WASHINGTON — The prevalence of urinary tract infections in women resistant to standard treatment has been increasing, but there are indications that the increase has begun to level off, Patricia D. Brown, M.D., said at an update on sexually transmitted infections.
Emerging uropathogenic Escherichia coli antimicrobial resistance—particularly to the front-line, first-choice treatment of urinary tract infections (UTIs), trimethoprim-sulfamethoxazole (TMP-SMX)—has been documented worldwide. However, much of the data are based on passive surveillance, which can overestimate prevalence, because women with acute, uncomplicated UTIs often do not have cultures performed, so these cases are not reported, said Dr. Brown of Wayne State University, Detroit.
Women who do have a culture have complicated disease and fail treatment, leading to overestimates of true prevalence, she added. Still, passive surveillance can provide information on trends.
In the United States, active surveillance has been conducted in specific geographic areas, where the true prevalence may not reflect that of other geographic areas, Dr. Brown said at the meeting, sponsored by OB.GYN. NEWS, FAMILY PRACTICE NEWS, and Boston University.
Recent studies indicate that TMP-SMX resistance “may be leveling off” after peaking at about 25%, which is probably because of the reduced use of this treatment, she said. But as the use of TMP-SMX for UTIs has decreased, resistance to other antimicrobial agents has been increasing.
In 890 isolates from women with UTIs in the United States who were a part of the North American Urinary Tract Infection Collaborative Alliance (NAUTICA) study, the prevalence of TMP-SMX resistance was about 23%. Resistance to ampicillin was 38%, and resistance to levofloxacin was nearly 7%.
As the use of TMP-SMX has dropped, the use of fluoroquinolones has increased, Dr. Brown said, noting that rates of resistance to β-lactams such as ampicillin have been high for some time. In the NAUTICA study, resistance to nitrofurantoin was only 1.8%, which she said was “remarkable,” considering that it has been available for about 50 years. But that rate has probably remained so low because the agent has several mechanisms of action and is indicated only for cystitis, she noted.
There are several clinical implications of these resistance trends: In treatment studies of pyelonephritis, antimicrobial resistance has clearly been shown to increase the risks of both clinical and microbiologic failure, she said. She cited a retrospective cohort study of women with acute uncomplicated cystitis, in which the risk of clinical failure was 45.4%, and a prospective study in Israel of empiric TMP-SMX in an area where the prevalence of resistance was high, in which the risk of clinical failure was 46%.

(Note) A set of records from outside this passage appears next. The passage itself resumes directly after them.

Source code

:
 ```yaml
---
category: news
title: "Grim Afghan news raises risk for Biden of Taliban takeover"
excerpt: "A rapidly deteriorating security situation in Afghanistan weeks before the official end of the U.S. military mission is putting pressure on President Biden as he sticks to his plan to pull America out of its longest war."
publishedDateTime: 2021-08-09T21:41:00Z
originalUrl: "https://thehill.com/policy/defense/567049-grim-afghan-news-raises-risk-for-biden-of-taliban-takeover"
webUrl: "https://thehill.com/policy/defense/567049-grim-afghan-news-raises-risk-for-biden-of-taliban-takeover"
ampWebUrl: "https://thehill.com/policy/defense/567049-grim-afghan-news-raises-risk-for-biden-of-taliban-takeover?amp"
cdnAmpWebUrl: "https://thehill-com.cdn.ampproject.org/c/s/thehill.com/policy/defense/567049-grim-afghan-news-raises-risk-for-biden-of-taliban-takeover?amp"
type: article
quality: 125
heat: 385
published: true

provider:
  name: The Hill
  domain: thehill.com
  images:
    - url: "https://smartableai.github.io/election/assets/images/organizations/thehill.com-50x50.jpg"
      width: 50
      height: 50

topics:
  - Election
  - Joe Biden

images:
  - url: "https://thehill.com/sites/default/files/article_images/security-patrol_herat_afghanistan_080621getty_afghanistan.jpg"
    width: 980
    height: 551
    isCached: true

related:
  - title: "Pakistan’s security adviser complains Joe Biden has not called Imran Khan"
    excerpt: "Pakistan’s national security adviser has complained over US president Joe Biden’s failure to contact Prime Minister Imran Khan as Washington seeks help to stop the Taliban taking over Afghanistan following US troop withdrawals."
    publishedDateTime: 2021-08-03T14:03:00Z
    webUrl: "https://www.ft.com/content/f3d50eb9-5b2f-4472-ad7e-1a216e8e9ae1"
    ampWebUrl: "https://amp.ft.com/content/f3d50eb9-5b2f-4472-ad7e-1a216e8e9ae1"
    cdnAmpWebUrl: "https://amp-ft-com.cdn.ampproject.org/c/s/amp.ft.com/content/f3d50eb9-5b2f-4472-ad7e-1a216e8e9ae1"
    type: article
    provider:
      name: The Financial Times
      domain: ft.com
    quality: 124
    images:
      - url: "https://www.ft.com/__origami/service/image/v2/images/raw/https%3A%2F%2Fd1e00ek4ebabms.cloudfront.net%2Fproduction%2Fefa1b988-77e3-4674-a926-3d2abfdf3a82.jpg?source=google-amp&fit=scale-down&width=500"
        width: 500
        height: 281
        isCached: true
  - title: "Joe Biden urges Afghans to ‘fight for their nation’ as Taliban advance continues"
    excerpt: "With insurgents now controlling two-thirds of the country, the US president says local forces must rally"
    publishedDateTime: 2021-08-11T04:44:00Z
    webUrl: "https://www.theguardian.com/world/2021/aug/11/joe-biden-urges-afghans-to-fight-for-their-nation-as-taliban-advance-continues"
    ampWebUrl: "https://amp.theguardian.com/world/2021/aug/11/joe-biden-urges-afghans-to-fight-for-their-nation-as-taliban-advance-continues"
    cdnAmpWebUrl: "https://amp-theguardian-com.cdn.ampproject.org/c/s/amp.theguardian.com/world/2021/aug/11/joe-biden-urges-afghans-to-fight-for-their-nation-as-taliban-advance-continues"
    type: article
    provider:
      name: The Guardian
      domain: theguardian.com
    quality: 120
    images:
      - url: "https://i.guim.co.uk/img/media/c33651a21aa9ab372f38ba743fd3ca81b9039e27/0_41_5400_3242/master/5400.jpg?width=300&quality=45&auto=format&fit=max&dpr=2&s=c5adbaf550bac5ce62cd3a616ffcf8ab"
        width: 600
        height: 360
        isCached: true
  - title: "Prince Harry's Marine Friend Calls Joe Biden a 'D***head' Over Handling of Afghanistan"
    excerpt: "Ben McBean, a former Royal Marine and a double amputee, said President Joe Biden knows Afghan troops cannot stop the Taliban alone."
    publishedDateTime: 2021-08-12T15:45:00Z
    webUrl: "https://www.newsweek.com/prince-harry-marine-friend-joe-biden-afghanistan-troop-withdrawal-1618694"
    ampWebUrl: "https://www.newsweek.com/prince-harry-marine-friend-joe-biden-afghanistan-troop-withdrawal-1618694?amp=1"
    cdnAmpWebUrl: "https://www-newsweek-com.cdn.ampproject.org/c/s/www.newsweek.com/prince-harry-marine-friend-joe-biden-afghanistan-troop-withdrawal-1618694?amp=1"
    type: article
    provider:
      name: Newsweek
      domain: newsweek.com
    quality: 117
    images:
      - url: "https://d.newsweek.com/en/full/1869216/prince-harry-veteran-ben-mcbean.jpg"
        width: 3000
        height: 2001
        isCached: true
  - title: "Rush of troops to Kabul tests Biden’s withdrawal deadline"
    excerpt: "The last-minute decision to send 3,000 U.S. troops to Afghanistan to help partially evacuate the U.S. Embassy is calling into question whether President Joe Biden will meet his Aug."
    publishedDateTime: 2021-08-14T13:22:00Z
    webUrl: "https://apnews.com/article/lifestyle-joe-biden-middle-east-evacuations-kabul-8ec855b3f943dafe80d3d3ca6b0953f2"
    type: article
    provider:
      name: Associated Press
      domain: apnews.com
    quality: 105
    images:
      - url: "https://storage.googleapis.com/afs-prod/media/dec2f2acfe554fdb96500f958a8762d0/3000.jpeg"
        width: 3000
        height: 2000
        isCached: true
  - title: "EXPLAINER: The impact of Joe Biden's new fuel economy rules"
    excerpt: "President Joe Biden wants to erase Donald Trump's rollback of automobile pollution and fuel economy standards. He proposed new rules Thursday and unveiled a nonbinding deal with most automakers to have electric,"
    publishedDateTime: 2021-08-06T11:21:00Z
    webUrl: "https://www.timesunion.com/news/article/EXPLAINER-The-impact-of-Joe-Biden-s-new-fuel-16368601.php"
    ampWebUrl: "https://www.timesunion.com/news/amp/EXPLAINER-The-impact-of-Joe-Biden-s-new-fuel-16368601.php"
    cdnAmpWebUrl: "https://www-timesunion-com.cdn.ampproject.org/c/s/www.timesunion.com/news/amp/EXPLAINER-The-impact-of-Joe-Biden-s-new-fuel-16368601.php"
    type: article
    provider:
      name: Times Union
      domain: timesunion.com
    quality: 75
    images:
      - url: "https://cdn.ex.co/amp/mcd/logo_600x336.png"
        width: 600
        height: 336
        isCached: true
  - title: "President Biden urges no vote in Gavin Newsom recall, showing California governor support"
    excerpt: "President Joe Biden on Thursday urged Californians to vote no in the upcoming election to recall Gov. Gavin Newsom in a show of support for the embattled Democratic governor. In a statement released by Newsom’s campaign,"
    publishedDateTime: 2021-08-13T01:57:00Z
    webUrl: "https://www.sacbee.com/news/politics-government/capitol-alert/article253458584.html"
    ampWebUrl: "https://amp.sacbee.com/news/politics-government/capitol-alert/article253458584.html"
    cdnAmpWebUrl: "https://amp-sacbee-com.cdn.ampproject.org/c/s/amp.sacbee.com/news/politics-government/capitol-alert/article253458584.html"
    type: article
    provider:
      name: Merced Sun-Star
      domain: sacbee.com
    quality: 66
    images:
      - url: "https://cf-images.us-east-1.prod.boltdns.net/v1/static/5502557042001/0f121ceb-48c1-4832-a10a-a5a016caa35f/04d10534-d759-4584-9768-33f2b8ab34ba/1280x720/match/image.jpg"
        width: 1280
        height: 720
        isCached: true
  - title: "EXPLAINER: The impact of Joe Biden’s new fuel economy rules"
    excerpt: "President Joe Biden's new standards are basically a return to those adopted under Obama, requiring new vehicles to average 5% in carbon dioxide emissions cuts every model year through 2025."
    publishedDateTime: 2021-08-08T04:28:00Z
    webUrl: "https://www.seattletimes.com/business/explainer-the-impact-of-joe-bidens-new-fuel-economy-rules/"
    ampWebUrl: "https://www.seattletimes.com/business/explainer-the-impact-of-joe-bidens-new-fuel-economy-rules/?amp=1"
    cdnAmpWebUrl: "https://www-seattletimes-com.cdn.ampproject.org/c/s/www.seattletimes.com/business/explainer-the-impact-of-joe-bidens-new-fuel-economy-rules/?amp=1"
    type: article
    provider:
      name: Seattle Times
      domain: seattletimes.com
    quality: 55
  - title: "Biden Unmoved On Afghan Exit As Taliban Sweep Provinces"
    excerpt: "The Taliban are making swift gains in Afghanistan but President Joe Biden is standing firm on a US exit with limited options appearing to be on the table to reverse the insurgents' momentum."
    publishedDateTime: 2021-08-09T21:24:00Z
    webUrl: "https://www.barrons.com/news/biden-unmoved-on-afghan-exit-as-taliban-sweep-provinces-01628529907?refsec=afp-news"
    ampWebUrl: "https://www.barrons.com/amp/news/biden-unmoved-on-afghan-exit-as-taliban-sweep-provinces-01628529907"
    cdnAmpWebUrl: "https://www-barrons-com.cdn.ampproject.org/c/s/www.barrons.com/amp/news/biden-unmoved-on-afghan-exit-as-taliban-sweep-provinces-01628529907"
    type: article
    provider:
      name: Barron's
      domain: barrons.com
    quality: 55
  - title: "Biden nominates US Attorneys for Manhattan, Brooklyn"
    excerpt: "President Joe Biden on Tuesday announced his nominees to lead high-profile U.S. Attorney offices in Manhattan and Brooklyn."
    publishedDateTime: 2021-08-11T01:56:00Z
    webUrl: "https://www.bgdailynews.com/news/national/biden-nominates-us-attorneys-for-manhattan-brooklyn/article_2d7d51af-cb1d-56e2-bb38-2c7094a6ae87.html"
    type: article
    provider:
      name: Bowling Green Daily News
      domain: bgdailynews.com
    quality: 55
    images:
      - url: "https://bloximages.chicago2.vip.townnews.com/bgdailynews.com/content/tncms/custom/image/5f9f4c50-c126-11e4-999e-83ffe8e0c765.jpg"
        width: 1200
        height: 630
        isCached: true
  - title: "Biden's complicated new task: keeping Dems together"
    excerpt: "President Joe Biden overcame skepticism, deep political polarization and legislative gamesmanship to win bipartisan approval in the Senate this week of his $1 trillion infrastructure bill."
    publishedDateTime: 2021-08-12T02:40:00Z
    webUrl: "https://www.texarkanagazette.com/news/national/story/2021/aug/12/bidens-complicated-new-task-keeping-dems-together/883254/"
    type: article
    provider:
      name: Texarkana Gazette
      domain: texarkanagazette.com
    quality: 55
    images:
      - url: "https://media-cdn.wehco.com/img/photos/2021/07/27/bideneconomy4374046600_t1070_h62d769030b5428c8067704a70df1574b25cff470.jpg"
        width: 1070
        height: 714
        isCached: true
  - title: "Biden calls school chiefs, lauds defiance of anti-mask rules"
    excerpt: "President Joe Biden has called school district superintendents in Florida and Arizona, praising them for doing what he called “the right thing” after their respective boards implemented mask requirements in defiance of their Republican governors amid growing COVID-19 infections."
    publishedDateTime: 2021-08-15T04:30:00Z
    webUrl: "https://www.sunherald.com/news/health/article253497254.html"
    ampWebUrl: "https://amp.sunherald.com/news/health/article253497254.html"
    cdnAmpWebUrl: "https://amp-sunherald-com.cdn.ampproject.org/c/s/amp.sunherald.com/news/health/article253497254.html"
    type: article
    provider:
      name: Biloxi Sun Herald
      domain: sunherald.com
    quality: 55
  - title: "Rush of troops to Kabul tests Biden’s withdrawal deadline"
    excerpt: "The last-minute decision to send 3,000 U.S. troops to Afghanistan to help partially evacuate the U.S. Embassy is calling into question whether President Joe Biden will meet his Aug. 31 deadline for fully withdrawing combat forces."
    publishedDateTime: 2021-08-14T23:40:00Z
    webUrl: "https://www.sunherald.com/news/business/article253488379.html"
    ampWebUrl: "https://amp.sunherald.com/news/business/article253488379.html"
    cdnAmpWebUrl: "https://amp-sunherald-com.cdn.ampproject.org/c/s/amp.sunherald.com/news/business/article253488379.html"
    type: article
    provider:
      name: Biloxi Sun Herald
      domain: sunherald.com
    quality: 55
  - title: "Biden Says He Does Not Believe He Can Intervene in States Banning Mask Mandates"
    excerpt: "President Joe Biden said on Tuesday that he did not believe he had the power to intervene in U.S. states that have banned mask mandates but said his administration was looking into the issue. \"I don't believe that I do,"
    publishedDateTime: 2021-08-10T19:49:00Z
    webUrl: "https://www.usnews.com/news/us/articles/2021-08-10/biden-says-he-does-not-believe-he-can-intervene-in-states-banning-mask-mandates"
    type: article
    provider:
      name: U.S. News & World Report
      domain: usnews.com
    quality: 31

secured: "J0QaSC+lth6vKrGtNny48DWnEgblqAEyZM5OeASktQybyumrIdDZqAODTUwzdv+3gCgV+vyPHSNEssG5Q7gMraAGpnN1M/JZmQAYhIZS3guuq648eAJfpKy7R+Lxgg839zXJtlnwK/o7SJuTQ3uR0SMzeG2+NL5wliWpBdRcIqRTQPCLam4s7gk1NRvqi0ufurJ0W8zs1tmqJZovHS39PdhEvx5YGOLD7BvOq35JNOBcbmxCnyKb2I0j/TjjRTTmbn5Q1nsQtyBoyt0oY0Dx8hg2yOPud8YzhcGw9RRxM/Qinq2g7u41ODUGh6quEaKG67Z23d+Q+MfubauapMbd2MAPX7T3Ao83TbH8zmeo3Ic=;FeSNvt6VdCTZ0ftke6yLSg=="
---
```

Identifying risk factors for resistance can help guide antibiotic choice, she said, referring to the difficulty facing clinicians, who usually do not have access to resistance trends and who likely will be given an overestimate of resistance if they call their local microbiology lab.
Results of retrospective case-control studies have identified potential risk factors for infection with a uropathogen resistant to TMP-SMX. Two risk factors found in every such study include recent antibiotic use and recent hospitalization, she said. Recent travel to underdeveloped countries has been identified as an independent risk factor in several studies.
The standard treatment for uncomplicated cystitis is 3 days of double-strength formulations of TMP-SMX twice a day. Avoid empiric treatment with TMP-SMX in patients who have recently been hospitalized or have taken antibiotics in the previous 3 months, she said.
Alternative treatments for those with risk factors for resistance are a 7-day course of nitrofurantoin or a 3-day course of a fluoroquinolone. The major drawback of the former is that a full-week course is necessary. As for the fluoroquinolones, ciprofloxacin is available in generic formulations, so it is less expensive. The Food and Drug Administration has approved gatifloxacin as a single-dose treatment for uncomplicated cystitis. One fluoroquinolone that should not be used for UTI is moxifloxacin, which is indicated for respiratory infections, because treatment results in low levels of the drug in the urinary tract.
A single dose of fosfomycin is another alternative, but this is considered a second-line treatment because the efficacy is not that high and it is expensive. One benefit, however, is that resistance to this agent appears to be low, Dr. Brown said.
Short-course treatment is not appropriate for complicated cystitis, which should be treated with a 7-day course of therapy, she said. Avoid empiric TMP-SMX treatment in patients who have recently been treated with antibiotics or have recently been hospitalized, as you would for uncomplicated cystitis. Culture all patients, and adjust treatment based on susceptibility data, she said.